The Great Perhaps is set in the days leading up to the 2004 presidential election.  It couldn’t have been set at any other time.  If I might delve into a little bit of personal history here, I think the incredible anxiety, fear and anger that so many of my friends felt as that election approached were heavily diluted thanks to an event that occurred days before the election (an event that doesn’t make into Meno’s novel, I might add):  the Boston Red Sox rallied from three games down to beat the New York Yankees and then went on to win their first World Series in 86 years.  That election, which I think had disastrous effects for the country and, one could argue, for the world as a whole, will forever be associated with one of the great joys of my life.

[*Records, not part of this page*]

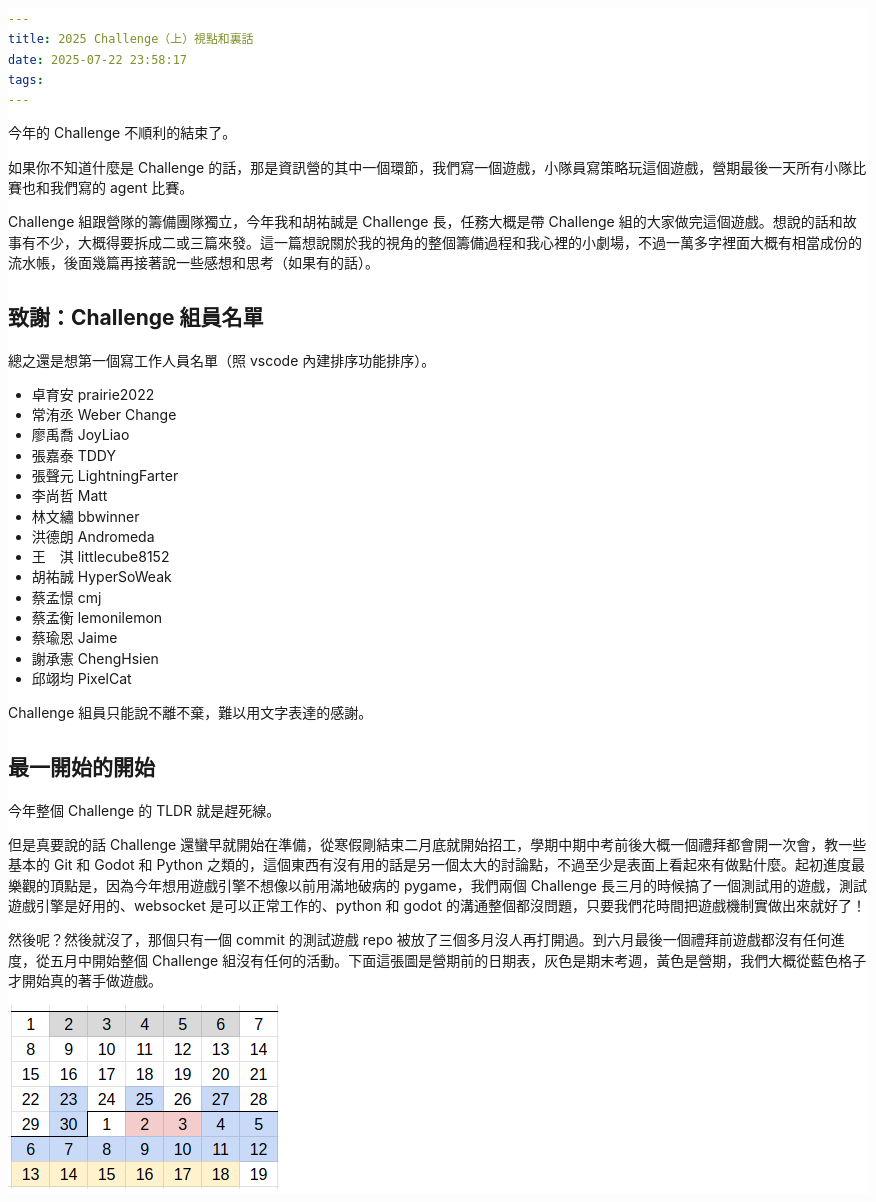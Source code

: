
 ```yaml
---
title: 2025 Challenge（上）視點和裏話
date: 2025-07-22 23:58:17
tags:
---
```


今年的 Challenge 不順利的結束了。

如果你不知道什麼是 Challenge 的話，那是資訊營的其中一個環節，我們寫一個遊戲，小隊員寫策略玩這個遊戲，營期最後一天所有小隊比賽也和我們寫的 agent 比賽。

Challenge 組跟營隊的籌備團隊獨立，今年我和胡祐誠是 Challenge 長，任務大概是帶 Challenge 組的大家做完這個遊戲。想說的話和故事有不少，大概得要拆成二或三篇來發。這一篇想說關於我的視角的整個籌備過程和我心裡的小劇場，不過一萬多字裡面大概有相當成份的流水帳，後面幾篇再接著說一些感想和思考（如果有的話）。

## 致謝：Challenge 組員名單

總之還是想第一個寫工作人員名單（照 vscode 內建排序功能排序）。

- 卓育安 prairie2022
- 常洧丞 Weber Change
- 廖禹喬 JoyLiao
- 張嘉泰 TDDY
- 張聲元 LightningFarter
- 李尚哲 Matt
- 林文繡 bbwinner
- 洪德朗 Andromeda
- 王　淇 littlecube8152 
- 胡祐誠 HyperSoWeak
- 蔡孟憬 cmj
- 蔡孟衡 lemonilemon
- 蔡瑜恩 Jaime
- 謝承憲 ChengHsien
- 邱翊均 PixelCat

Challenge 組員只能說不離不棄，難以用文字表達的感謝。

## 最一開始的開始

今年整個 Challenge 的 TLDR 就是趕死線。

但是真要說的話 Challenge 還蠻早就開始在準備，從寒假剛結束二月底就開始招工，學期中期中考前後大概一個禮拜都會開一次會，教一些基本的 Git 和 Godot 和 Python 之類的，這個東西有沒有用的話是另一個太大的討論點，不過至少是表面上看起來有做點什麼。起初進度最樂觀的頂點是，因為今年想用遊戲引擎不想像以前用滿地破病的 pygame，我們兩個 Challenge 長三月的時候搞了一個測試用的遊戲，測試遊戲引擎是好用的、websocket 是可以正常工作的、python 和 godot 的溝通整個都沒問題，只要我們花時間把遊戲機制實做出來就好了！

然後呢？然後就沒了，那個只有一個 commit 的測試遊戲 repo 被放了三個多月沒人再打開過。到六月最後一個禮拜前遊戲都沒有任何進度，從五月中開始整個 Challenge 組沒有任何的活動。下面這張圖是營期前的日期表，灰色是期末考週，黃色是營期，我們大概從藍色格子才開始真的著手做遊戲。

![](/images/2025-07-challenge/calendar.png)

That being said, reading The Great Perhaps brought me back to the tense moments before that election.  It’s a strength of the book and of Meno’s writing that he can conjure a time and a moment in the nation’s psyche so fully and so accurately.  Meno himself has said that this book was about control, how we crave it and how it’s constantly eluding us.  Each of the members of the Casper family of Hyde Park, Chicago, is struggling with a crises, either professional or personal.

At the time, I liked the narrative of the two teenage daughters best, but looking back on the book, it’s the plight of Madeleine, the biologist wife, that I keep thinking about.  Madeleine can’t figure out why the pigeons in her experiment keep murdering each other.  She also can’t quite figure out how she feels about her marriage either.  As a result, she finds herself following a mysterious man-shaped cloud all over Chicago.  While this might sound ridiculous, in Meno’s hands, it’s heartbreaking.

The Great Perhaps is a bold novel, a big book that spans generations in its own curious way.  It also pulls off the rare feat of being somewhat unconventional (each chapter is from a different character’s point of view, with each character getting his or her own style, as well) without being alienating or confusing.  Despite having a bunch of books under his belt already, Meno is at the beginning of his great career.  Thank God for that.